Half time provided relief for a visibly shaking St George’s against an Imperial team smelling blood. Imperial pressed to extend their lead with more slick play drawing ‘Olé’s from the crowd. Such was their dominance that Amjad found himself in approximately an acre of space all of 2 yards from their goal, dead centre, with the ball before him. No one was quite prepared for what followed: with the goal at his mercy the pressure got to him. Luke Varney’s midweek miss against Southampton in the Capital One Cup was forgotten in an instant. There was screaming silence from the travelling supporters which was shattered by a high pitched moan from Amjad’s mouth – a cry of despair, anguish, pain, remorse, guilt and pure regret. The sadness seen on his face was comparable to that of Achilles mourning the death of Patroclus. He received a Man of the Match vote from Garner after the match, but this was widely assumed to be a sympathetic gesture. Bjorkstrand took a leaf out of Amjad’s book by promptly spurning a host of chances that Fernando Torres himself would have struggled to miss. Unfortunately, overcommitment from the Imperial team and a few missed challenges from an otherwise untested defence allowed St Georges to pull back a sloppy goal, the first goal they had conceded in approximately a decade of football. This served as a wake up call, lifting Imperial with Wedemeyer winning a penalty after a disgusting challenge from a St Georges defender, prompting the 2 travelling supporters (Smithy’s parents) to brandish imaginary cards which were unheeded by the immoveable referee.

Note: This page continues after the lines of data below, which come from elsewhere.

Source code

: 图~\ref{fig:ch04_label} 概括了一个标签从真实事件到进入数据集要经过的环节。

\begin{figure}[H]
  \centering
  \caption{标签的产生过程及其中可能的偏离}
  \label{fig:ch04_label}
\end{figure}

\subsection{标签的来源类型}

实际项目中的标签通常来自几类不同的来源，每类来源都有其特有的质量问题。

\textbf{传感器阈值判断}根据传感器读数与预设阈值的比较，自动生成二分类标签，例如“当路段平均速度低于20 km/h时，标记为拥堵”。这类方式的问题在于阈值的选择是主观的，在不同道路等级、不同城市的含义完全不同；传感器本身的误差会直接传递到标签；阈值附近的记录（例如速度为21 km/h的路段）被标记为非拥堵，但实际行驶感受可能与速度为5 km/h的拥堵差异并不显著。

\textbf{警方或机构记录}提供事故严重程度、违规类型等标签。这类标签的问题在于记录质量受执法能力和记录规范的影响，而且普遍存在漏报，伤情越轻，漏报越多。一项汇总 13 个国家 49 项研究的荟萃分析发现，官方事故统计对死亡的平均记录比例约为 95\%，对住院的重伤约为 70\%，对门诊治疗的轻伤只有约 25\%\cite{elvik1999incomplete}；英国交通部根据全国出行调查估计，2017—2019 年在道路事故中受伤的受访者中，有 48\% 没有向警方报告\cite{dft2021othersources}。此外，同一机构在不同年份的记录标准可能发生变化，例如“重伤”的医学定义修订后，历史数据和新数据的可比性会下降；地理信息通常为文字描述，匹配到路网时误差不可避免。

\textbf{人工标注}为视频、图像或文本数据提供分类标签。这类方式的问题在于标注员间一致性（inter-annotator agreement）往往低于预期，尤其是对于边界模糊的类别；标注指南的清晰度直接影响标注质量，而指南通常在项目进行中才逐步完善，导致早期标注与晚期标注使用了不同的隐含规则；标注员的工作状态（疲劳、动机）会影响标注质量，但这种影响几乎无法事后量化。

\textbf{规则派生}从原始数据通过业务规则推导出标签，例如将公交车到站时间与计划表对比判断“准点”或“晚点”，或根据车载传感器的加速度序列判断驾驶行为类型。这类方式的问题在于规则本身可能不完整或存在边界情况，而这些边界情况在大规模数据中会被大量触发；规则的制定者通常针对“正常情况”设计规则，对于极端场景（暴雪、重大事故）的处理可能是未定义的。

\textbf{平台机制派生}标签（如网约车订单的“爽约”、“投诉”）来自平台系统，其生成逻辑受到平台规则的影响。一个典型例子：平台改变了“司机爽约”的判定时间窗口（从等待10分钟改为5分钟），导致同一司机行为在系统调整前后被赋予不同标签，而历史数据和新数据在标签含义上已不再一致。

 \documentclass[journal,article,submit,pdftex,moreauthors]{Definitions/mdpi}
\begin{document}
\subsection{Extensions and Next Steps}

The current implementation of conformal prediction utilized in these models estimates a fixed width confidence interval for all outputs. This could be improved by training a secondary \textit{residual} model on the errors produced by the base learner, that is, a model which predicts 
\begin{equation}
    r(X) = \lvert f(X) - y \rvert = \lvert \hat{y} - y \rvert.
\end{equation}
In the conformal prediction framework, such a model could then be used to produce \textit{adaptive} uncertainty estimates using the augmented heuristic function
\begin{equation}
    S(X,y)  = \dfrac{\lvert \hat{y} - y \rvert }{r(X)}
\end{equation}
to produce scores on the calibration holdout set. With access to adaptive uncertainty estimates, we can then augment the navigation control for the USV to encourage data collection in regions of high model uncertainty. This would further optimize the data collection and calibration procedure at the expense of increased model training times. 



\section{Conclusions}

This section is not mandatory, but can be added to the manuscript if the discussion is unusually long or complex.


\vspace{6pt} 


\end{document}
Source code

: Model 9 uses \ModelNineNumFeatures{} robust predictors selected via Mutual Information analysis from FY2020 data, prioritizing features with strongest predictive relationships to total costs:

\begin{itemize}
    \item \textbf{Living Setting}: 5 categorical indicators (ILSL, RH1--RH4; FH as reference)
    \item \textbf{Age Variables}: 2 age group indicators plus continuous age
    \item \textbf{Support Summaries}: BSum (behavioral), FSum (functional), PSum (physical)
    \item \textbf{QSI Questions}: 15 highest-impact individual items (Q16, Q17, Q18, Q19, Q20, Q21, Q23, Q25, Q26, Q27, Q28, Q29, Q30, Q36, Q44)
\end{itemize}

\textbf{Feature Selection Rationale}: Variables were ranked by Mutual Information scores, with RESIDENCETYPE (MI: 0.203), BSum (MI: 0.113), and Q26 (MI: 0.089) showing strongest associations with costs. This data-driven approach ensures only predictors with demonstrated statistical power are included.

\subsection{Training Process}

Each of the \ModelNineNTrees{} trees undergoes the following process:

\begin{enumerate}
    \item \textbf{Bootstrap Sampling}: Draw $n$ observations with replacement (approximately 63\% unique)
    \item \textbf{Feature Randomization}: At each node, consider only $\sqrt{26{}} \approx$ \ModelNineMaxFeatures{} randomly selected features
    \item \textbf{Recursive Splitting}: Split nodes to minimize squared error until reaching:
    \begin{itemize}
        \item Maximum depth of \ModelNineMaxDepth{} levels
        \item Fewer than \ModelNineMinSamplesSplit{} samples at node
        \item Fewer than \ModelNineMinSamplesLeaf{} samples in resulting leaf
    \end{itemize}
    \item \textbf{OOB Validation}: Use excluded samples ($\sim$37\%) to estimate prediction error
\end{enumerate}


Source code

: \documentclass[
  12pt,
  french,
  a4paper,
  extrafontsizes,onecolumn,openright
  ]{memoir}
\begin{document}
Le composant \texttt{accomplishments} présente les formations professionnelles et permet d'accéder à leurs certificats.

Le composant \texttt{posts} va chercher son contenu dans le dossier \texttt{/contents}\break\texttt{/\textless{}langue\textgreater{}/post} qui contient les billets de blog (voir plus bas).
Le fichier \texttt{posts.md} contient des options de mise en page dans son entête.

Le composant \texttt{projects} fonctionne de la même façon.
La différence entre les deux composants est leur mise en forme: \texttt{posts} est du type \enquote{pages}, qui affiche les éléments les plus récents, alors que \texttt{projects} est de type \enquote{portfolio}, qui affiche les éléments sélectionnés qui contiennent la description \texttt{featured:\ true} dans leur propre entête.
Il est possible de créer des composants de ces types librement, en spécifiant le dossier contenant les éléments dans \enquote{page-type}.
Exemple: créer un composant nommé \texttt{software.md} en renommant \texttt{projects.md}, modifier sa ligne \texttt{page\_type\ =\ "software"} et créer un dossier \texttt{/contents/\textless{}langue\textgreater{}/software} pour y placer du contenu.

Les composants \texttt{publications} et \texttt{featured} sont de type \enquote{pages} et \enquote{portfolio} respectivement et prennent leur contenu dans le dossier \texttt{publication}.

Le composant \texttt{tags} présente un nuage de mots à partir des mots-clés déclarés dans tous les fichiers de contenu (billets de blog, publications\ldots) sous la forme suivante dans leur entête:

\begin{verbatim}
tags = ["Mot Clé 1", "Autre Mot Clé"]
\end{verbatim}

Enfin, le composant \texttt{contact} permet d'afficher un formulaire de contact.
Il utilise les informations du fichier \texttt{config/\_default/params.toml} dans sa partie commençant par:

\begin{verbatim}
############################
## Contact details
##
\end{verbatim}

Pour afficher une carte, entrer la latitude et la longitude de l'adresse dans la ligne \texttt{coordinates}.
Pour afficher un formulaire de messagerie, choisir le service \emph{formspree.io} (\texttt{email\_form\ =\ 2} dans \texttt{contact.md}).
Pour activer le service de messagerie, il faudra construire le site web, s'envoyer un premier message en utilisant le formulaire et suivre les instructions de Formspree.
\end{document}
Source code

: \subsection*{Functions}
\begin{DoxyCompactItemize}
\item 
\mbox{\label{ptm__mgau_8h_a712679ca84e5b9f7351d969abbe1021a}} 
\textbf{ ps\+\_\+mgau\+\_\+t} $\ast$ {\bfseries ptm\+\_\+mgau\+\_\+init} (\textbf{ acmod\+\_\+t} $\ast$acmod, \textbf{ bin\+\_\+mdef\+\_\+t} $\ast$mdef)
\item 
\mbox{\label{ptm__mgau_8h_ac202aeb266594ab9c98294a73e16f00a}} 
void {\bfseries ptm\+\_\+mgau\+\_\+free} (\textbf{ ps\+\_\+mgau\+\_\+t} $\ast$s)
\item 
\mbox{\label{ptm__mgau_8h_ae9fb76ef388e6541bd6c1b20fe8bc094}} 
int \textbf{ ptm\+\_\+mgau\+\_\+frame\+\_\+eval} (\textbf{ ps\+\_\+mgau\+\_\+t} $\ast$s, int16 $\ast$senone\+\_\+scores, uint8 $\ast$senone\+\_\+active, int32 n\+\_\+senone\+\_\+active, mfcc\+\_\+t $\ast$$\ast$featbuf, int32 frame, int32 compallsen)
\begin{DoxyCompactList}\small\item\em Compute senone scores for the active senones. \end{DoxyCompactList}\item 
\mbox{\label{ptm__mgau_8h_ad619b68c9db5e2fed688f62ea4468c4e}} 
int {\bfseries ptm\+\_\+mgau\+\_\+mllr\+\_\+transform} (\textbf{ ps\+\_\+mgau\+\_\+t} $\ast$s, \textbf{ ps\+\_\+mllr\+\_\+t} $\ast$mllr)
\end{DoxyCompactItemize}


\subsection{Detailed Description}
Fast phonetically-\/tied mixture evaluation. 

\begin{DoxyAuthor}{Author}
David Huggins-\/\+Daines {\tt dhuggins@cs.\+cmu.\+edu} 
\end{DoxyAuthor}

The resulting penalty was comfortably converted by Robinson, sending the keeper to his right whilst nestling the ball in the opposite corner. Smithy won man of the match for the second week running earning himself another embroidered star on his kit bag (@SmithysBag). The result was more important than the scoreline but it was frustrating to have conceded. The squad agreed that we were not good enough compared to the new standards set by a team which very possibly could win everything this year.